# PROBLEM
Your reply must contain exactly the lines running from the one with "Rajavartiolaitoksihisikaankin" to the last line of the entries below, both included, and no other lines.

────────────────────

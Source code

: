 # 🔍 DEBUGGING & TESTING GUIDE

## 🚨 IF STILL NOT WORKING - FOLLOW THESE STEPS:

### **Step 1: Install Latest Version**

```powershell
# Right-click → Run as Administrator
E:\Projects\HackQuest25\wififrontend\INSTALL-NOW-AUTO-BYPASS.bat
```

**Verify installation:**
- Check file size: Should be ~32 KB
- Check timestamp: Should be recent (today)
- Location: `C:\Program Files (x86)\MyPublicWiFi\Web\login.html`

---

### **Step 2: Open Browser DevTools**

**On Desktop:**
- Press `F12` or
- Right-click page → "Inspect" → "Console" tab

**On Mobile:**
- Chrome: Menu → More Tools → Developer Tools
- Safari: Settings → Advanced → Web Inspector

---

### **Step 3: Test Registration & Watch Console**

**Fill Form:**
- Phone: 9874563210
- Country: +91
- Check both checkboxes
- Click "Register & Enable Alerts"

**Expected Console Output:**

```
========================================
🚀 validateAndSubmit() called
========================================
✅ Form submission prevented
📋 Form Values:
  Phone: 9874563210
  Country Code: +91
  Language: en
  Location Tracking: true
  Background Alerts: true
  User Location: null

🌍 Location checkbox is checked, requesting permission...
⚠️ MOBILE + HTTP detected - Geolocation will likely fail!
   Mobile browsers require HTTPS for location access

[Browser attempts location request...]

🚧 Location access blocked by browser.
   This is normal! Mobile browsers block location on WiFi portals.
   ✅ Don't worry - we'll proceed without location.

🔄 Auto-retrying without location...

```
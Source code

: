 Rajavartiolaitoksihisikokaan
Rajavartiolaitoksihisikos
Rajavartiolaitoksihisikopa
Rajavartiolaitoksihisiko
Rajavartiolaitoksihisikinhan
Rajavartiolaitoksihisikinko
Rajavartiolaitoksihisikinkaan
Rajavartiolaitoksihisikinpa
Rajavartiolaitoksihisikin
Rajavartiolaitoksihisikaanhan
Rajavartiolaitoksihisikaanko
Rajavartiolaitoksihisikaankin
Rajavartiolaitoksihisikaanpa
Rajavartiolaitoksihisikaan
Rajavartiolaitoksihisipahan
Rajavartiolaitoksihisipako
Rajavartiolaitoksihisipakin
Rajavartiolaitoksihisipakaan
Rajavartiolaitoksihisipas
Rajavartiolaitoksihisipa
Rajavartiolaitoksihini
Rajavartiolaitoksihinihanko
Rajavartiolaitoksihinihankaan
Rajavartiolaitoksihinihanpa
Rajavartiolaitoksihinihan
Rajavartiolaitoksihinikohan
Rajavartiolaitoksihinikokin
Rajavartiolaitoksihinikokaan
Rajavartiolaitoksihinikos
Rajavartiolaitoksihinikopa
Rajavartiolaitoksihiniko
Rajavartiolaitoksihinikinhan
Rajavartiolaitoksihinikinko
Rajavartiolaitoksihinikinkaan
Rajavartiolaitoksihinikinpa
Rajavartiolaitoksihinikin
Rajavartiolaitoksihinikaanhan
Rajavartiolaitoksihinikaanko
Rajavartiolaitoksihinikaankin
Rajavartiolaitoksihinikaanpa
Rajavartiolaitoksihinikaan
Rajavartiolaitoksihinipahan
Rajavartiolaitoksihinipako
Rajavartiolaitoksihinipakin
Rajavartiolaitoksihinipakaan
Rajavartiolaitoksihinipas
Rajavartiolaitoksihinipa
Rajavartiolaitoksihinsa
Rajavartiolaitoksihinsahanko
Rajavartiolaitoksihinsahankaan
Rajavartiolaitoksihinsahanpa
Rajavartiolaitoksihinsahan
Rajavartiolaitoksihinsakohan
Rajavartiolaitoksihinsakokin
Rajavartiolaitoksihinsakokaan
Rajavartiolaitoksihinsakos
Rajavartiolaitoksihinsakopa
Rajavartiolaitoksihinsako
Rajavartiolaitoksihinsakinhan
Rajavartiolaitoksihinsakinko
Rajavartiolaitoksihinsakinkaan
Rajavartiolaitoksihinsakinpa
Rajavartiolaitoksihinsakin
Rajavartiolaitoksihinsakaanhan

────────────────────

# ANSWER TO THIS EXERCISE
Rajavartiolaitoksihisikaankin
Rajavartiolaitoksihisikaanpa
Rajavartiolaitoksihisikaan
Rajavartiolaitoksihisipahan
Rajavartiolaitoksihisipako
Rajavartiolaitoksihisipakin
Rajavartiolaitoksihisipakaan
Rajavartiolaitoksihisipas
Rajavartiolaitoksihisipa
Rajavartiolaitoksihini
Rajavartiolaitoksihinihanko
Rajavartiolaitoksihinihankaan
Rajavartiolaitoksihinihanpa
Rajavartiolaitoksihinihan
Rajavartiolaitoksihinikohan
Rajavartiolaitoksihinikokin
Rajavartiolaitoksihinikokaan
Rajavartiolaitoksihinikos
Rajavartiolaitoksihinikopa
Rajavartiolaitoksihiniko
Rajavartiolaitoksihinikinhan
Rajavartiolaitoksihinikinko
Rajavartiolaitoksihinikinkaan
Rajavartiolaitoksihinikinpa
Rajavartiolaitoksihinikin
Rajavartiolaitoksihinikaanhan
Rajavartiolaitoksihinikaanko
Rajavartiolaitoksihinikaankin
Rajavartiolaitoksihinikaanpa
Rajavartiolaitoksihinikaan
Rajavartiolaitoksihinipahan
Rajavartiolaitoksihinipako
Rajavartiolaitoksihinipakin
Rajavartiolaitoksihinipakaan
Rajavartiolaitoksihinipas
Rajavartiolaitoksihinipa
Rajavartiolaitoksihinsa
Rajavartiolaitoksihinsahanko
Rajavartiolaitoksihinsahankaan
Rajavartiolaitoksihinsahanpa
Rajavartiolaitoksihinsahan
Rajavartiolaitoksihinsakohan
Rajavartiolaitoksihinsakokin
Rajavartiolaitoksihinsakokaan
Rajavartiolaitoksihinsakos
Rajavartiolaitoksihinsakopa
Rajavartiolaitoksihinsako
Rajavartiolaitoksihinsakinhan
Rajavartiolaitoksihinsakinko
Rajavartiolaitoksihinsakinkaan
Rajavartiolaitoksihinsakinpa
Rajavartiolaitoksihinsakin
Rajavartiolaitoksihinsakaanhan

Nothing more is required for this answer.